### WHAT TO PRODUCE
Consider the entries given below. Count the lines that include "wersja" and give only the count.

RECORDS: Begin

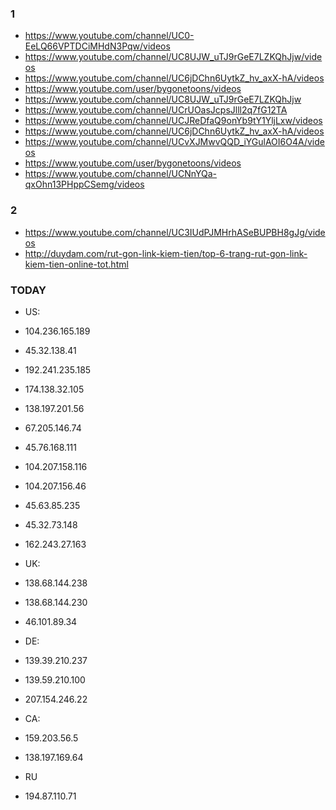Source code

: ### 1
* https://www.youtube.com/channel/UC0-EeLQ66VPTDCiMHdN3Pqw/videos
* https://www.youtube.com/channel/UC8UJW_uTJ9rGeE7LZKQhJjw/videos
* https://www.youtube.com/channel/UC6jDChn6UytkZ_hv_axX-hA/videos
* https://www.youtube.com/user/bygonetoons/videos
* https://www.youtube.com/channel/UC8UJW_uTJ9rGeE7LZKQhJjw
* https://www.youtube.com/channel/UCrUOasJcpsJlll2q7fG12TA
* https://www.youtube.com/channel/UCJReDfaQ9onYb9tY1YljLxw/videos
* https://www.youtube.com/channel/UC6jDChn6UytkZ_hv_axX-hA/videos
* https://www.youtube.com/channel/UCvXJMwvQQD_iYGulAOI6O4A/videos
* https://www.youtube.com/user/bygonetoons/videos
* https://www.youtube.com/channel/UCNnYQa-qxOhn13PHppCSemg/videos

### 2

* https://www.youtube.com/channel/UC3IUdPJMHrhASeBUPBH8gJg/videos
* http://duydam.com/rut-gon-link-kiem-tien/top-6-trang-rut-gon-link-kiem-tien-online-tot.html

### TODAY

* US: 
* 104.236.165.189
* 45.32.138.41
* 192.241.235.185
* 174.138.32.105
* 138.197.201.56
* 67.205.146.74
* 45.76.168.111
* 104.207.158.116
* 104.207.156.46
* 45.63.85.235
* 45.32.73.148
* 162.243.27.163

* UK:
* 138.68.144.238
* 138.68.144.230
* 46.101.89.34


* DE: 
* 139.39.210.237
* 139.59.210.100
* 207.154.246.22

* CA: 
* 159.203.56.5
* 138.197.169.64

* RU
* 194.87.110.71






























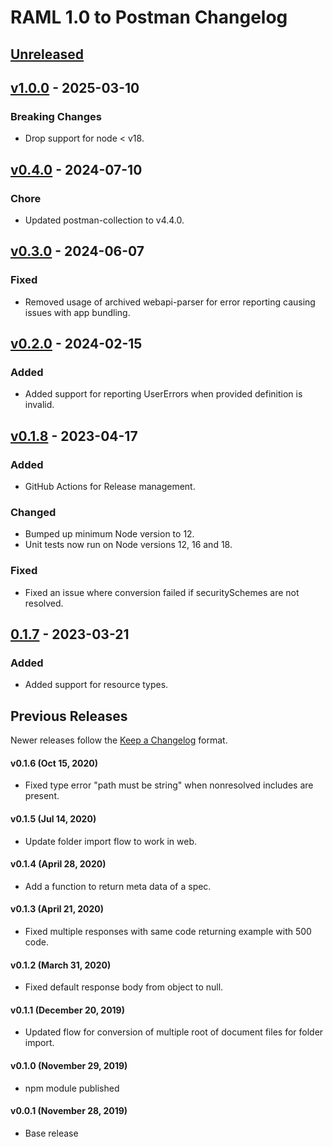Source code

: # RAML 1.0 to Postman Changelog

## [Unreleased]

## [v1.0.0] - 2025-03-10

### Breaking Changes

- Drop support for node < v18.

## [v0.4.0] - 2024-07-10

### Chore

-   Updated postman-collection to v4.4.0.

## [v0.3.0] - 2024-06-07

### Fixed

-   Removed usage of archived webapi-parser for error reporting causing issues with app bundling.

## [v0.2.0] - 2024-02-15

### Added

-   Added support for reporting UserErrors when provided definition is invalid.

## [v0.1.8] - 2023-04-17

### Added

-   GitHub Actions for Release management.

### Changed

-   Bumped up minimum Node version to 12.
-   Unit tests now run on Node versions 12, 16 and 18.

### Fixed

-   Fixed an issue where conversion failed if securitySchemes are not resolved.

## [0.1.7] - 2023-03-21

### Added

-   Added support for resource types.

## Previous Releases

Newer releases follow the [Keep a Changelog](https://keepachangelog.com/en/1.0.0/) format.

#### v0.1.6 (Oct 15, 2020)

-   Fixed type error "path must be string" when nonresolved includes are present.

#### v0.1.5 (Jul 14, 2020)

-   Update folder import flow to work in web.

#### v0.1.4 (April 28, 2020)

-   Add a function to return meta data of a spec.

#### v0.1.3 (April 21, 2020)

-   Fixed multiple responses with same code returning example with 500 code.

#### v0.1.2 (March 31, 2020)

-   Fixed default response body from object to null.

#### v0.1.1 (December 20, 2019)

-   Updated flow for conversion of multiple root of document files for folder import.

#### v0.1.0 (November 29, 2019)

-   npm module published

#### v0.0.1 (November 28, 2019)

-   Base release

[Unreleased]: https://github.com/postmanlabs/raml1-to-postman/compare/v1.0.0...HEAD

[v1.0.0]: https://github.com/postmanlabs/raml1-to-postman/compare/v0.4.0...v1.0.0

[v0.4.0]: https://github.com/postmanlabs/raml1-to-postman/compare/v0.3.0...v0.4.0

[v0.3.0]: https://github.com/postmanlabs/raml1-to-postman/compare/v0.2.0...v0.3.0

[v0.2.0]: https://github.com/postmanlabs/raml1-to-postman/compare/v0.1.8...v0.2.0

[v0.1.8]: https://github.com/postmanlabs/raml1-to-postman/compare/0.1.7...v0.1.8

[0.1.7]: https://github.com/postmanlabs/raml1-to-postman/compare/0.1.6...0.1.7
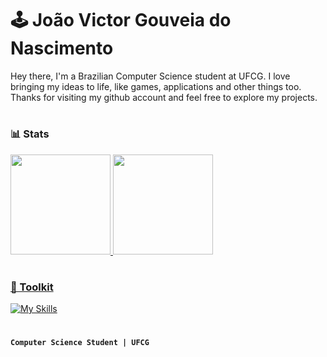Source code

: # 🕹️ João Victor Gouveia do Nascimento

<p> 
Hey there, I'm a Brazilian Computer Science student at UFCG. I love bringing my ideas to life, like games, applications and other things too. Thanks for visiting my github account and feel free to explore my projects.
<p>
  
#

### 📊 Stats
<div align="left">
  <a href="https://github.com/joaovgouveia">
  <img height="160rem" src="https://github-readme-stats.vercel.app/api?username=joaovgouveia&show_icons=true&theme=midnight-purple&include_all_commits=true&count_private=true"/>
  <img height="160rem" src="https://github-readme-stats.vercel.app/api/top-langs/?username=joaovgouveia&layout=compact&langs_count=7&theme=midnight-purple"/>
</div>

#

### 🧰 Toolkit

[![My Skills](https://skills.thijs.gg/icons?i=python,java,cpp,unity,vim,linux)](https://github.com/JotaV-0)
 
#

**`Computer Science Student | UFCG`**

<!-- 
[@JotaV-0](https://github.com/JotaV-0)
cs,javascript,html,css,
--!>
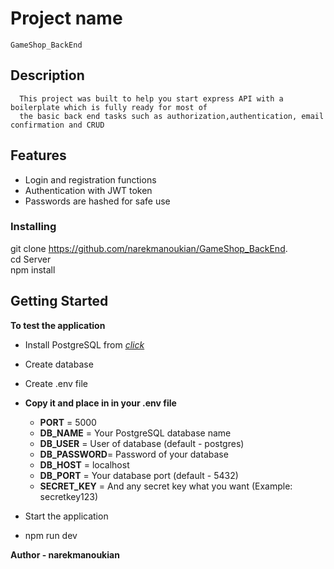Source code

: # Project name
    GameShop_BackEnd
## Description

      This project was built to help you start express API with a boilerplate which is fully ready for most of 
      the basic back end tasks such as authorization,authentication, email confirmation and CRUD

## Features

* Login and registration functions
* Authentication with JWT token
* Passwords are hashed for safe use
 

### Installing

   
git clone https://github.com/narekmanoukian/GameShop_BackEnd. <br>
cd Server<br>
npm install<br>



## Getting Started

**To test the application**

* Install PostgreSQL from <a href = "https://www.postgresql.org">*click*</a>
* Create database 
* Create .env file


* **Copy it and place in in your .env file**
    * <strong>PORT</strong> = 5000
    * <strong>DB_NAME</strong> = Your PostgreSQL database name
    * <strong>DB_USER</strong> = User of database (default - postgres)
    * <strong>DB_PASSWORD</strong>=  Password of your database 
    * <strong>DB_HOST</strong> = localhost
    * <strong>DB_PORT</strong> = Your database port (default - 5432)
    * <strong>SECRET_KEY</strong> = And any secret key what you want (Example: secretkey123)


* Start the application
 * npm run dev


**Author - narekmanoukian**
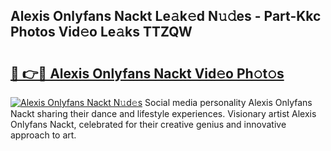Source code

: ## Alexis Onlyfans Nackt Le𝚊k𝚎d N𝚞𝚍es - Part-Kkc Photos Vid𝚎o Le𝚊ks TTZQW

# <h2><a href="http://fb5vpb.evod.top/?m=Alexis+Onlyfans+Nackt">🔗 👉🔴 Alexis Onlyfans Nackt Vid𝚎o Ph𝚘t𝚘s</a></h2>

[![Alexis Onlyfans Nackt N𝚞d𝚎s](https://i.imgur.com/8V9OHl7.gif)](http://fb5vpb.evod.top/?m=Alexis+Onlyfans+Nackt)
Social media personality Alexis Onlyfans Nackt sharing their dance and lifestyle experiences. Visionary artist Alexis Onlyfans Nackt, celebrated for their creative genius and innovative approach to art. 
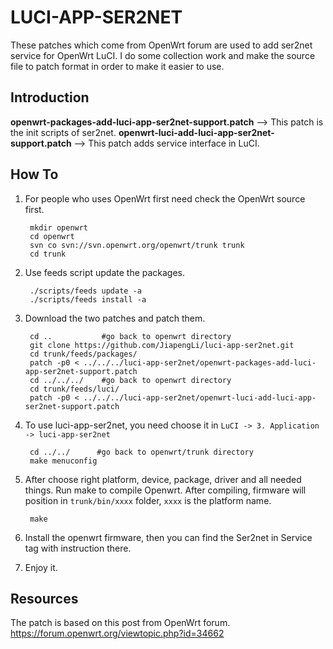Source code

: # LUCI-APP-SER2NET

These patches which come from OpenWrt forum are used to add ser2net service for OpenWrt LuCI. I do some collection work and make the source file to patch format in order to make it easier to use.

## Introduction
**openwrt-packages-add-luci-app-ser2net-support.patch** --> This patch is the init scripts of ser2net. 
**openwrt-luci-add-luci-app-ser2net-support.patch** --> This patch adds service interface in LuCI.

## How To
1. For people who uses OpenWrt first need check the OpenWrt source first.

		mkdir openwrt
		cd openwrt
		svn co svn://svn.openwrt.org/openwrt/trunk trunk
		cd trunk

2. Use feeds script update the packages.

		./scripts/feeds update -a
		./scripts/feeds install -a

3. Download the two patches and patch them.
		
		cd ..    		#go back to openwrt directory
		git clone https://github.com/JiapengLi/luci-app-ser2net.git
		cd trunk/feeds/packages/
		patch -p0 < ../../../luci-app-ser2net/openwrt-packages-add-luci-app-ser2net-support.patch
		cd ../../../    #go back to openwrt directory
		cd trunk/feeds/luci/
		patch -p0 < ../../../luci-app-ser2net/openwrt-luci-add-luci-app-ser2net-support.patch

4. To use luci-app-ser2net, you need choose it in `LuCI -> 3. Application -> luci-app-ser2net`

		cd ../../      #go back to openwrt/trunk directory
		make menuconfig

5. After choose right platform, device, package, driver and all needed things. Run make to compile Openwrt. After compiling, firmware will position in `trunk/bin/xxxx` folder, `xxxx` is the platform name.
	
		make
 
6. Install the openwrt firmware, then you can find the Ser2net in Service tag with instruction there.

7. Enjoy it.

## Resources
The patch is based on this post from OpenWrt forum.  
<https://forum.openwrt.org/viewtopic.php?id=34662>  
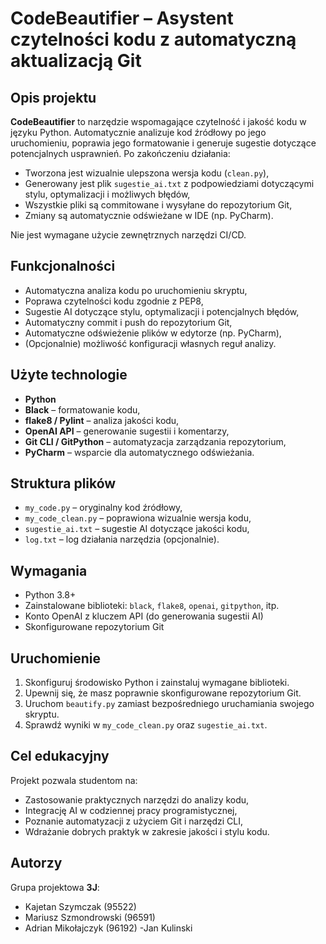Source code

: # CodeBeautifier – Asystent czytelności kodu z automatyczną aktualizacją Git

## Opis projektu

**CodeBeautifier** to narzędzie wspomagające czytelność i jakość kodu w języku Python. Automatycznie analizuje kod źródłowy po jego uruchomieniu, poprawia jego formatowanie i generuje sugestie dotyczące potencjalnych usprawnień. Po zakończeniu działania:

- Tworzona jest wizualnie ulepszona wersja kodu (`clean.py`),
- Generowany jest plik `sugestie_ai.txt` z podpowiedziami dotyczącymi stylu, optymalizacji i możliwych błędów,
- Wszystkie pliki są commitowane i wysyłane do repozytorium Git,
- Zmiany są automatycznie odświeżane w IDE (np. PyCharm).

Nie jest wymagane użycie zewnętrznych narzędzi CI/CD.

## Funkcjonalności

- Automatyczna analiza kodu po uruchomieniu skryptu,
- Poprawa czytelności kodu zgodnie z PEP8,
- Sugestie AI dotyczące stylu, optymalizacji i potencjalnych błędów,
- Automatyczny commit i push do repozytorium Git,
- Automatyczne odświeżenie plików w edytorze (np. PyCharm),
- (Opcjonalnie) możliwość konfiguracji własnych reguł analizy.

## Użyte technologie

- **Python**
- **Black** – formatowanie kodu,
- **flake8 / Pylint** – analiza jakości kodu,
- **OpenAI API** – generowanie sugestii i komentarzy,
- **Git CLI / GitPython** – automatyzacja zarządzania repozytorium,
- **PyCharm** – wsparcie dla automatycznego odświeżania.

## Struktura plików

- `my_code.py` – oryginalny kod źródłowy,
- `my_code_clean.py` – poprawiona wizualnie wersja kodu,
- `sugestie_ai.txt` – sugestie AI dotyczące jakości kodu,
- `log.txt` – log działania narzędzia (opcjonalnie).

## Wymagania

- Python 3.8+
- Zainstalowane biblioteki: `black`, `flake8`, `openai`, `gitpython`, itp.
- Konto OpenAI z kluczem API (do generowania sugestii AI)
- Skonfigurowane repozytorium Git

## Uruchomienie

1. Skonfiguruj środowisko Python i zainstaluj wymagane biblioteki.
2. Upewnij się, że masz poprawnie skonfigurowane repozytorium Git.
3. Uruchom `beautify.py` zamiast bezpośredniego uruchamiania swojego skryptu.
4. Sprawdź wyniki w `my_code_clean.py` oraz `sugestie_ai.txt`.

## Cel edukacyjny

Projekt pozwala studentom na:

- Zastosowanie praktycznych narzędzi do analizy kodu,
- Integrację AI w codziennej pracy programistycznej,
- Poznanie automatyzacji z użyciem Git i narzędzi CLI,
- Wdrażanie dobrych praktyk w zakresie jakości i stylu kodu.

## Autorzy

Grupa projektowa **3J**:
- Kajetan Szymczak (95522)
- Mariusz Szmondrowski (96591)
- Adrian Mikołajczyk (96192)
-Jan Kulinski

RECORDS: End

### TASK RESPONSE
2